Each line of the material below is to be checked for "Online"; the number of matching lines is the only output expected.

BEGIN

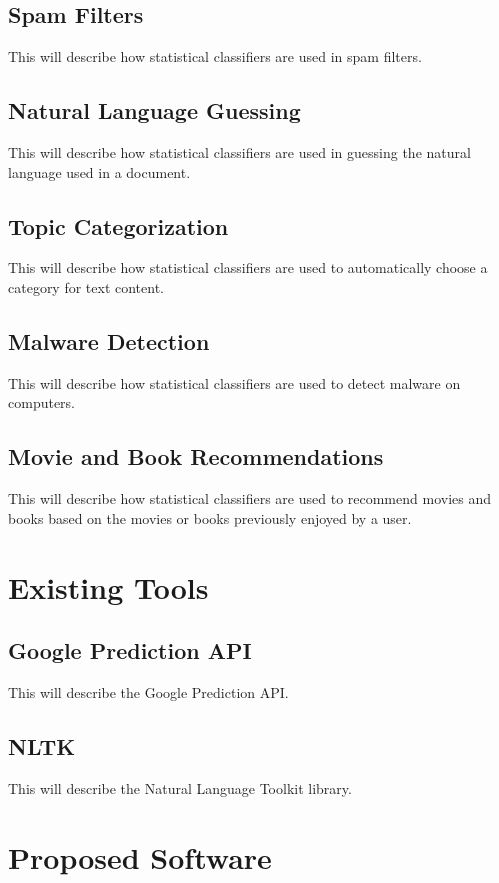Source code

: \documentclass[12pt]{article}
\begin{document}
\subsection{Spam Filters}
This will describe how statistical classifiers are used in spam filters. \cite{androutsopoulos2000evaluation}
\subsection{Natural Language Guessing}
This will describe how statistical classifiers are used in guessing \cite{martins2005language}
the natural language used in a document.
\subsection{Topic Categorization}
This will describe how statistical classifiers are used to automatically choose a category for text
content. \cite{pang2002thumbs}
\subsection{Malware Detection}
This will describe how statistical classifiers are used to detect malware on computers.\\ \cite{perdisci2008mcboost}
\subsection{Movie and Book Recommendations}
This will describe how statistical classifiers are used to recommend movies \cite{basu1998recommendation} and
books \cite{linden2003amazon} based on the movies or books previously enjoyed by a user.
\section{Existing Tools}
\subsection{Google Prediction API}
This will describe the Google Prediction API. \cite{GooglePrediction:2013:Online}
\subsection{NLTK}
This will describe the Natural Language Toolkit library. \cite{NLTK:2013:Online}
\section{Proposed Software}
\end{document}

END

--- ANSWER SPACE ---
2